Schubert's trios are one of my favorite chamber works. I prefer the 2nd one to the B flat. Schubert even preferred it and at the end of his life, he was hoping that it would be published. Schumann said, that Schubert's Piano trios are at par with Beethoveen's Archduke. And I agree with him.

My favorite movement is the slow 2nd movement. It is based on a Swedish dance tune. It is the very testament of Schubert's genius in creating memorable melodies. Kubrick used it in Barry Lyndon.


----------



## Taneyev

If you're a sorcerer, maybe you'll find this recording:
Istvan Nadas piano - Felix Galimir violin - Laszlo Varga cello.


----------



## ipromesisposi

Taneyev said:


> If you're a sorcerer, maybe you'll find this recording:
> Istvan Nadas piano - Felix Galimir violin - Laszlo Varga cello.


Well, sorcerer or maybe witch, but this and another 26 lossless recordings are available in my little sanatorium, here:
http://ipromesisposi.blogspot.com.es/2013/01/schubert-trio-n-2-op-100-d-929.html

Enjoy!


----------



## Vaneyes

BAT's for me.

View attachment 12205


----------



## DavidA

Otter said:


> Any recommendations for a good version?
> 
> I have the András Schiff recording, which is pretty fantastic (they play the unabridged version, and repeat the expositions!) but want to explore other versions.
> 
> Also, let's discuss this tremendous piece. The last movement is my favorite; when the second movement's theme comes back the second time at the end of the development, with the piano playing the second subject alongside-- otherworldly!


I have the version of both trios with Braley and R&G Capucon. Really fine performances in great sound.

Just was stirred by your thread to listen to it again as I have not had it out for some time. Thanks!

Tremendous piece of chamber music. Genius written on every bar. What would th is man have written had he lived longer?


----------



## DavidA

I have listened to the trio no 2 and have just come to the Notturno D897. Wonderful! Sublime music!


----------



## regnaDkciN

peeyaj said:


> My favorite movement is the slow 2nd movement. It is based on a Swedish dance tune. It is the very testament of Schubert's genius in creating memorable melodies. Kubrick used it in Barry Lyndon.
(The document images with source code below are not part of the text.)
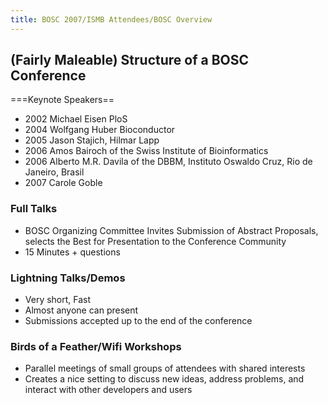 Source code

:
 ```yaml
---
title: BOSC 2007/ISMB Attendees/BOSC Overview
---
```


(Fairly Maleable) Structure of a BOSC Conference
------------------------------------------------

===Keynote Speakers==

-   2002 Michael Eisen PloS
-   2004 Wolfgang Huber Bioconductor
-   2005 Jason Stajich, Hilmar Lapp
-   2006 Amos Bairoch of the Swiss Institute of Bioinformatics
-   2006 Alberto M.R. Davila of the DBBM, Instituto Oswaldo Cruz, Rio de
    Janeiro, Brasil
-   2007 Carole Goble

### Full Talks

-   BOSC Organizing Committee Invites Submission of Abstract Proposals,
    selects the Best for Presentation to the Conference Community
-   15 Minutes + questions

### Lightning Talks/Demos

-   Very short, Fast
-   Almost anyone can present
-   Submissions accepted up to the end of the conference

### Birds of a Feather/Wifi Workshops

-   Parallel meetings of small groups of attendees with shared interests
-   Creates a nice setting to discuss new ideas, address problems, and
    interact with other developers and users

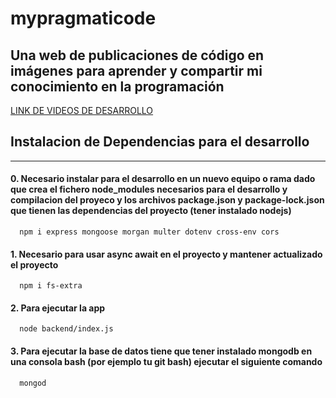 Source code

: # mypragmaticode
Una web de publicaciones de código en imágenes para aprender y compartir mi conocimiento en la programación  
---------------------------------------------------------------------------------------------------------------------
[LINK DE VIDEOS DE DESARROLLO](https://www.youtube.com/playlist?list=PLo5lAe9kQrwq7n_REwpZdfggPCBW2ggnh)

## Instalacion de Dependencias para el desarrollo
---------------------------------------------------------------------------------------------------------------------
#### 0. Necesario instalar para el desarrollo en un nuevo equipo o rama dado que crea el fichero node_modules necesarios para el desarrollo y compilacion del proyeco y los archivos package.json y package-lock.json que tienen las dependencias del proyecto (tener instalado nodejs)
```
  npm i express mongoose morgan multer dotenv cross-env cors
```

#### 1. Necesario para usar async await en el proyecto y mantener actualizado el proyecto
```
  npm i fs-extra
```

#### 2. Para ejecutar la app
```
  node backend/index.js
```

#### 3. Para ejecutar la base de datos tiene que tener instalado mongodb en una consola bash (por ejemplo tu git bash) ejecutar el siguiente comando
```
  mongod
```
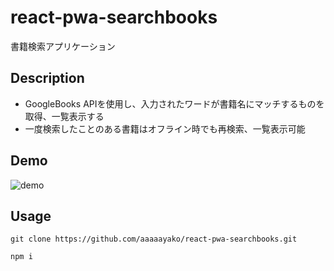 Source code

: # react-pwa-searchbooks
書籍検索アプリケーション

## Description
- GoogleBooks APIを使用し、入力されたワードが書籍名にマッチするものを取得、一覧表示する
- 一度検索したことのある書籍はオフライン時でも再検索、一覧表示可能

## Demo
![demo](https://raw.github.com/wiki/aaaaayako/react-pwa-searchbooks/searchbooks-demo.gif)

## Usage
```
git clone https://github.com/aaaaayako/react-pwa-searchbooks.git
```
```
npm i
```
...which was a bit anachronistic, considering that the film is set in the second half of the 18th century, and the Trio wasn't written until 1827.


----------



## regnaDkciN

peeyaj said:


> For Schubert's magnificient piano trios, Beaux Art Trio's recording remains the gold standard. I have the recording of complete trios found here:
> 
> http://www.amazon.com/Schubert-Complete-Trios-Franz-Vienna/dp/B00000417B
> 
> There are recordings that have more ''edge and gritty'' feel but Beaux Arts' have the perfect balance between Schubert's sweet lyricism and dark meditiation.


One should probably be aware that there are _two_ different recordings of the Beaux Arts performing these works. The one you mention appears to be from a 1966 recording originally issued on LP as Philips 835 393/94 AY. Then, there is this version:

https://www.amazon.com/Schubert-Piano-Trios-Franz/dp/B000EBD84U/

...which is included in "The Originals" collection of "Legendary Recordings from the Decca catalog" (ironic, since they weren't originally from the Decca catalog). This seems to be drawn from a digital traversal of the works recorded almost twenty years later, in 1985, and originally released on CD as 
Philips Digital Classics ‎412 620-2. The timings of each work changed significantly over the almost two decades, none more so than the Notturno, which was taken at what would now seem a Fürtwangler-esque 12:57 in 1966, and at a comparatively-rushed 10:27 in 1985.

So, I guess the big question is: given that the Beaux Arts Trio are considered the "gold standard" for the Schubert Piano Trios, which of the versions is considered to be "the gold standard of the gold standard?"


----------



## Open Book

I slightly prefer the trio #1. The last movement is one of the best finales ever written. I wish it would go on forever when I listen, incredible interplay among the soloists is written into it. The slow movement is finer and subtler too.


----------



## 89Koechel

OK, fine to see that this thread has been re-opened. Well, are there any arguments AGAINST an "old" rendition - known as Heifetz, Artur Rubinstein & Emanuel Feuermann? I'm sure it's on YouTube, and it's available, in download form. Also, there was as version by the Suk Trio, which is another of the best interpretations, IMO.


----------



## Mandryka

89Koechel said:


> OK, fine to see that this thread has been re-opened. Well, are there any arguments AGAINST an "old" rendition - known as Heifetz, Artur Rubinstein & Emanuel Feuermann? I'm sure it's on YouTube, and it's available, in download form. Also, there was as version by the Suk Trio, which is another of the best interpretations, IMO.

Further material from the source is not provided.